*DIRECTIONS FOR THIS TASK*. Word for word, restate the entries below from their first line through the line that contains "### Monitoring".

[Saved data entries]
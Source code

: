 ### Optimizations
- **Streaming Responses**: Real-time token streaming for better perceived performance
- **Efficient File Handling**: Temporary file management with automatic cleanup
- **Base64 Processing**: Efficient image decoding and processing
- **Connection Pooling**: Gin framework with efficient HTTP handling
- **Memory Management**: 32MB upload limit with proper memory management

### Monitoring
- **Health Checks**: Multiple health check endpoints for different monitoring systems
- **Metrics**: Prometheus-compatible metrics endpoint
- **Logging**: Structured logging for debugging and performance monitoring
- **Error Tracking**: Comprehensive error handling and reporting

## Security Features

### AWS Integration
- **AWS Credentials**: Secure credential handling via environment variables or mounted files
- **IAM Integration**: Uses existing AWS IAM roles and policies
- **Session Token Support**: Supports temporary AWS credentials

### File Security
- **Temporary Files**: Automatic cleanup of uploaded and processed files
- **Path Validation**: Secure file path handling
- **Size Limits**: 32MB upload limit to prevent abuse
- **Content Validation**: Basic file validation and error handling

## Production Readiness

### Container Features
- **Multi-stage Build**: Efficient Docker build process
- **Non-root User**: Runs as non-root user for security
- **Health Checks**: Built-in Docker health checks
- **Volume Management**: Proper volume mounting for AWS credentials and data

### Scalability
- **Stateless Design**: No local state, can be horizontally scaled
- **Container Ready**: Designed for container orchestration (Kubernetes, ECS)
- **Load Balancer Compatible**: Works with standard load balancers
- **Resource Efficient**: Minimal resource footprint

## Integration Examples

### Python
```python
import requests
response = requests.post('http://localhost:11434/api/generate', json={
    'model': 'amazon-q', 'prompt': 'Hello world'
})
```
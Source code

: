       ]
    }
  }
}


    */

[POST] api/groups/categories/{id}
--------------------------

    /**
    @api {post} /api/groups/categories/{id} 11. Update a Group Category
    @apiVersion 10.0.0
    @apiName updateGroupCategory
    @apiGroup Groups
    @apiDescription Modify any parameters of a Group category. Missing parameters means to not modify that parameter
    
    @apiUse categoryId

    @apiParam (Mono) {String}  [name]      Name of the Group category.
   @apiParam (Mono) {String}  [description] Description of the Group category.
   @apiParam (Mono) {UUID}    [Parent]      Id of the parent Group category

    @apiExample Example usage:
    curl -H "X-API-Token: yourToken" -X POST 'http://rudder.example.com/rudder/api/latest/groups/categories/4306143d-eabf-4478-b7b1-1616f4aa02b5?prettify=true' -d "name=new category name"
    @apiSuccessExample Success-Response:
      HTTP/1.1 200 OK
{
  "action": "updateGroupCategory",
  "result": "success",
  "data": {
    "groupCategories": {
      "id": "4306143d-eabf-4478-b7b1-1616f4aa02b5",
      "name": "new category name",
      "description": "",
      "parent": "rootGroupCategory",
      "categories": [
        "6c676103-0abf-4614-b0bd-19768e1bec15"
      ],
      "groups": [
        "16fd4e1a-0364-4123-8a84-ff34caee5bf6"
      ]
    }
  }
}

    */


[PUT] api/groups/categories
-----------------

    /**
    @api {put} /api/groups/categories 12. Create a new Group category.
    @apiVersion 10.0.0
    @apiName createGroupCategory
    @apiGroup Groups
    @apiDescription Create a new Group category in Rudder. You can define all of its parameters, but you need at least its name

*OUTPUT BELOW*.
Source code

: ### Optimizations
- **Streaming Responses**: Real-time token streaming for better perceived performance
- **Efficient File Handling**: Temporary file management with automatic cleanup
- **Base64 Processing**: Efficient image decoding and processing
- **Connection Pooling**: Gin framework with efficient HTTP handling
- **Memory Management**: 32MB upload limit with proper memory management

### Monitoring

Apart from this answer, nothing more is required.